You may be aware of God52 – the very organic little initiative which grew out of a new year’s resolution and into a community of people doing spiritual formation challenges together. If not – it has its own site here; I invite you to read, find out more, and join in with what many people are discovering to be a pretty life-impacting exercise.
With all the guest blogging that’s going on, it actually makes a lot of sense for God52 to have its own site, but my original reason for moving it there was because a wise friend (as well as a couple of less friendly people) pointed out how easy it would be for it to become a platform for me and my ego. That was definitely something that I knew wouldn’t be right – but of course I’d be lying if I said I wasn’t tempted to ignore my friend’s advice.
Since then, I’ve had various conversations – some informal, some more serious – around ways to develop God52 into something bigger; into a more powerful ‘brand’. They’re all definitely wrong. But because of the sort of person I am; because I’m obsessed with creating new stuff, some of them were quite tempting. So – in an attempt to protect myself from any moments of weakness, I’m going to list them here, so that you can be my witnesses. Here are a few things we’ll never do with God52:
God52 the book. You can imagine it now – coming to a Christian bookstore near you, another addition to the shelves and shelves of Christian books that didn’t need to be written. “Martin Whatshisname and Jamie Thingemebob reflect on a year of living more spiritual formationally.” Includes 52 challenges which you could just get off the Internet. One publisher has already approached me. So no: there will be no God52 book.

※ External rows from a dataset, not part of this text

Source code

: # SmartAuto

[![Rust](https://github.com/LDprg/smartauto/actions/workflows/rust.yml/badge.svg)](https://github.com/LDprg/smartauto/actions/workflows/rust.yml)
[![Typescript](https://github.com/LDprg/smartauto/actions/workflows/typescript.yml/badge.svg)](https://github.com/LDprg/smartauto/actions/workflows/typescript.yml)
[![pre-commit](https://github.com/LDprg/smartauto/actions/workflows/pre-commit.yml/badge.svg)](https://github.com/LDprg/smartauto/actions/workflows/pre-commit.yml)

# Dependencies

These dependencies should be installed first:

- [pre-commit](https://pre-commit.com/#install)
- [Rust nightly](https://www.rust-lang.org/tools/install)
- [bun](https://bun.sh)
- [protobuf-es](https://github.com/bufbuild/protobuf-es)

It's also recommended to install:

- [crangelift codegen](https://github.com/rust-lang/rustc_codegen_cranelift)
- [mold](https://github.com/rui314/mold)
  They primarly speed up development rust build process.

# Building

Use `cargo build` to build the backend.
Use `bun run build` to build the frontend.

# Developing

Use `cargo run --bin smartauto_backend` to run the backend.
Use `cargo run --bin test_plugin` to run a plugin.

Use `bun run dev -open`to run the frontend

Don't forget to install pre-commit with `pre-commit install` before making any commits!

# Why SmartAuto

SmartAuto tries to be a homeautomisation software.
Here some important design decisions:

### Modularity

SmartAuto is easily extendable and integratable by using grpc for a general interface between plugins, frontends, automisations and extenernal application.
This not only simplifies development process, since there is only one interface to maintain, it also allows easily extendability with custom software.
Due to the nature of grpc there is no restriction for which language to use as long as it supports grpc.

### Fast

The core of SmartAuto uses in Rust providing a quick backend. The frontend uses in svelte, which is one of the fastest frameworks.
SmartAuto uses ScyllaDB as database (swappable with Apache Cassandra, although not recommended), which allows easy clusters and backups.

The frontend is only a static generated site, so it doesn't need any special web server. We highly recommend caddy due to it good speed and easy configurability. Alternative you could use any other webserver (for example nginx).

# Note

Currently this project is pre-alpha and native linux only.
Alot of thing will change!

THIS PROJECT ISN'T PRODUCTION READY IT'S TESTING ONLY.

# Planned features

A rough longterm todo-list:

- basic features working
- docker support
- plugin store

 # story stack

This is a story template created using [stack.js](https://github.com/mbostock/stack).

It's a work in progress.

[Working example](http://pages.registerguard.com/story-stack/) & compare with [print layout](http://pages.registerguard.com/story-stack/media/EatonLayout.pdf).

God52 the event. Part of my life involves launching, planning, hosting and speaking at events, so of course my natural instinct is to create some sort of ‘offline’ gathering around God52. But that wasn’t the original idea – God52 is an online project; an opportunity to use the Internet and social media for good (rather than for arguing about theology and women bishops). There doesn’t need to be an event. There are probably too many Christian events as it is. There will be no God52 event.

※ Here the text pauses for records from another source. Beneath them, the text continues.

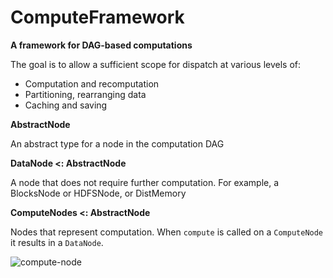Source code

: # ComputeFramework

**A framework for DAG-based computations**

The goal is to allow a sufficient scope for dispatch at various levels of:

- Computation and recomputation
- Partitioning, rearranging data
- Caching and saving


**AbstractNode**

An abstract type for a node in the computation DAG

**DataNode <: AbstractNode**

A node that does not require further computation. For example, a BlocksNode or HDFSNode, or DistMemory

**ComputeNodes <: AbstractNode**

Nodes that represent computation. When `compute` is called on a `ComputeNode` it results in a `DataNode`.

![compute-node](https://cloud.githubusercontent.com/assets/25916/11553313/8e81ed32-99b3-11e5-96fc-adc37a5c11c1.png)
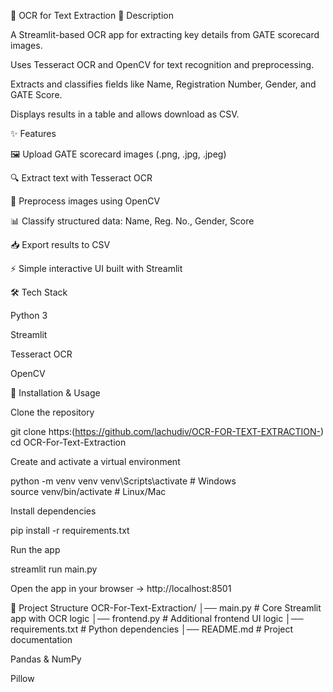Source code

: 📄 OCR for Text Extraction
📌 Description

A Streamlit-based OCR app for extracting key details from GATE scorecard images.

Uses Tesseract OCR and OpenCV for text recognition and preprocessing.

Extracts and classifies fields like Name, Registration Number, Gender, and GATE Score.

Displays results in a table and allows download as CSV.

✨ Features

🖼 Upload GATE scorecard images (.png, .jpg, .jpeg)

🔍 Extract text with Tesseract OCR

🧹 Preprocess images using OpenCV

📊 Classify structured data: Name, Reg. No., Gender, Score

📥 Export results to CSV

⚡ Simple interactive UI built with Streamlit

🛠 Tech Stack

Python 3

Streamlit

Tesseract OCR

OpenCV

🚀 Installation & Usage

Clone the repository

git clone https:(https://github.com/lachudiv/OCR-FOR-TEXT-EXTRACTION-)
cd OCR-For-Text-Extraction


Create and activate a virtual environment

python -m venv venv
venv\Scripts\activate      # Windows  
source venv/bin/activate   # Linux/Mac  


Install dependencies

pip install -r requirements.txt


Run the app

streamlit run main.py


Open the app in your browser → http://localhost:8501

📂 Project Structure
OCR-For-Text-Extraction/
│── main.py          # Core Streamlit app with OCR logic
│── frontend.py      # Additional frontend UI logic
│── requirements.txt # Python dependencies
│── README.md        # Project documentation


Pandas & NumPy

Pillow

A cooler website. The God52 website is limited because Jamie and I know about as much about web design as we do about Nigerian cheese. Which is not a lot. But we like it that way – we’re not trying to build anything flash or clever, and we’d fail if we did. Simplicity stays – it’s a spiritual discipline after all.
Sponsored challenges. About a month in, I got my first email about this – I’ve had a couple more since. Organisations which – motivated by their own brilliant mission and vision – have asked whether we might do a God52 challenge that points people to their cause, or even directly to them. I don’t mind them asking, but the answer will always be a polite no. It’s a very short leap from there to sell-out city.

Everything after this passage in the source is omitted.